Coenye Tom, Vandamme Peter
Laboratorium voor Microbiologie, Universiteit Gent K.L., Gent, Belgium.
DNA Res. 2005;12(4):221-33. doi: 10.1093/dnares/dsi009.
The increasing availability of prokaryotic genome sequences has shown that simple sequence repeats (SSRs) are widespread in prokaryotes and that there is extensive variation in their length, number and distribution. Considering their potential importance in generating genomic diversity, we determined the distribution of a specific group of SSRs, mononucleotide repeats of size between 5 and 13 nt, in 157 sequenced prokaryotic genomes.
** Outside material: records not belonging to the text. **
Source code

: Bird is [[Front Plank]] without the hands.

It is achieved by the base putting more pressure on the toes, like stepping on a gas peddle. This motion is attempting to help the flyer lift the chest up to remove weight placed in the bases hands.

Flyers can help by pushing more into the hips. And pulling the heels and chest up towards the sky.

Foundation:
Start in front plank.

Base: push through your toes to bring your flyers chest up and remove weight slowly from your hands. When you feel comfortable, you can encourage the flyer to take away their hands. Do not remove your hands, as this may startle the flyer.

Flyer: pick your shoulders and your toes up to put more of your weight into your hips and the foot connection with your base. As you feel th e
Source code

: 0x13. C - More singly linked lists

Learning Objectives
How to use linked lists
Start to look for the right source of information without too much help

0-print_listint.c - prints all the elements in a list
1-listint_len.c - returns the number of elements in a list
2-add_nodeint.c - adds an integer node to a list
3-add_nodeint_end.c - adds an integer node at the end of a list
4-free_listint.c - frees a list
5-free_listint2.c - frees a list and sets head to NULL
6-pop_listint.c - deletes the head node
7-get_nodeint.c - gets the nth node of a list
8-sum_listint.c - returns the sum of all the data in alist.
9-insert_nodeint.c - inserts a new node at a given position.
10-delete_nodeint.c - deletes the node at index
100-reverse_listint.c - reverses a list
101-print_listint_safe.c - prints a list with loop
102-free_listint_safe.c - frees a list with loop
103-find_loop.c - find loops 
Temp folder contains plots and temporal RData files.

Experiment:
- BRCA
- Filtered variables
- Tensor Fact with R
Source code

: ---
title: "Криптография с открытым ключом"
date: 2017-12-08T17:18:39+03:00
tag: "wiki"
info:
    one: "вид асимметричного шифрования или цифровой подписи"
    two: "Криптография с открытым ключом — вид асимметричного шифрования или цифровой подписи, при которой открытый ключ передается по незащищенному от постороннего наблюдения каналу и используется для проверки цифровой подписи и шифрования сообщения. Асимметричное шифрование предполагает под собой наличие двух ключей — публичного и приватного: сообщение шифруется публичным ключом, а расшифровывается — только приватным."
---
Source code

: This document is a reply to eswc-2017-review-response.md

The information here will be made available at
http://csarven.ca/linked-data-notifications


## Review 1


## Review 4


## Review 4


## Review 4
The data obtained in the present study show that (i) a large number of mononucleotide SSRs is present in all prokaryotic genomes investigated, (ii) shorter repeats are much more abundant than longer repeats, and (iii) in the majority of the genomes, longer mononucleotide SSRs are excluded from coding regions although we identified several organisms where mononucleotide SSRs are not excluded from the coding regions. We also observed that some genomes contain more mononucleotide SSRs than expected, while others contain significantly less. Bacterial genomes that contain much less mononucleotide SSRs than expected are generally larger and more GC-rich, while bacterial genomes that contain much more mononucleotide SSRs than expected are in general smaller and more AT-rich. Finally, we also noted that genomes that contain a high fraction of horizontally transferred genes have a lower mononucleotide SSR density and that A and T are generally overrepresented in mononucleotide SSRs.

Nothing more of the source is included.